Stored data
***

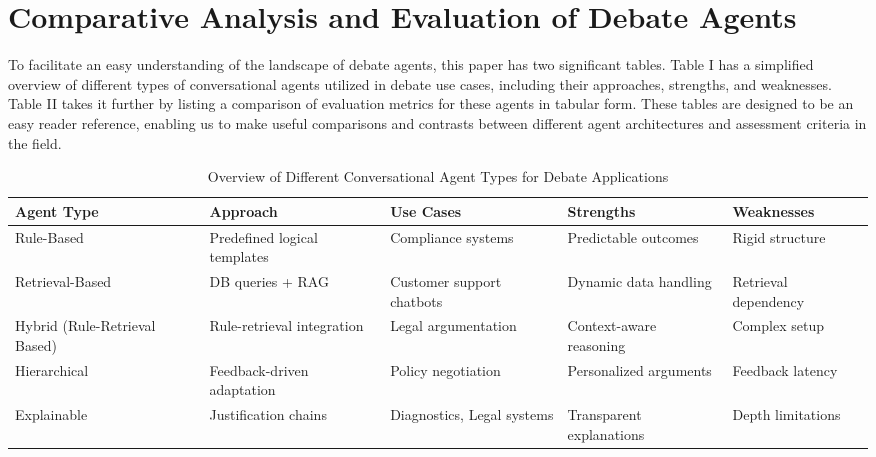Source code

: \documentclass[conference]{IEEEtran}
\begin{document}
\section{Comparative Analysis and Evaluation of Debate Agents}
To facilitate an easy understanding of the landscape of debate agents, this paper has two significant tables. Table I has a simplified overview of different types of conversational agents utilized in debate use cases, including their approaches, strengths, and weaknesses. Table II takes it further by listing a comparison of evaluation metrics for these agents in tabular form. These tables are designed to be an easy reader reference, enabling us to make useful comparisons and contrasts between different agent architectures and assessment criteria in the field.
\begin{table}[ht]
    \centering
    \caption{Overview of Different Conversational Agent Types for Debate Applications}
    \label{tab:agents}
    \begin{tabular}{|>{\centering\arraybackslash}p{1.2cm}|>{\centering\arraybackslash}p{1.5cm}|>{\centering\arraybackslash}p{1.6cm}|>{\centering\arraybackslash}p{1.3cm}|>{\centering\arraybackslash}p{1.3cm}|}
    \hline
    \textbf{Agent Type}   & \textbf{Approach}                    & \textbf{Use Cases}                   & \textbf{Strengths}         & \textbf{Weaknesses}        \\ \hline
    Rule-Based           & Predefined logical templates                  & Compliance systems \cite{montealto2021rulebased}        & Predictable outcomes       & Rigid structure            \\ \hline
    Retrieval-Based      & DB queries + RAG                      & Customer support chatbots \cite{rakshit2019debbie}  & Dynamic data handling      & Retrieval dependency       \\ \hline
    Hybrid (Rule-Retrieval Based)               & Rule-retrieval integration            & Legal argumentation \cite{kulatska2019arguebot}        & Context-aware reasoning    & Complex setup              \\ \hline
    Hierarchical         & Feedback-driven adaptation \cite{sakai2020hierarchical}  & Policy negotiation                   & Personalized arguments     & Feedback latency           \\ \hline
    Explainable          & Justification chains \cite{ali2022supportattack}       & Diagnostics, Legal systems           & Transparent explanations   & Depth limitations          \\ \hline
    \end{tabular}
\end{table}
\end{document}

***

## Exercise goal:
Search the data above for the word "systems". Copy each line it is in.

## Answer section:
    Rule-Based           & Predefined logical templates                  & Compliance systems \cite{montealto2021rulebased}        & Predictable outcomes       & Rigid structure            \\ \hline
    Explainable          & Justification chains \cite{ali2022supportattack}       & Diagnostics, Legal systems           & Transparent explanations   & Depth limitations          \\ \hline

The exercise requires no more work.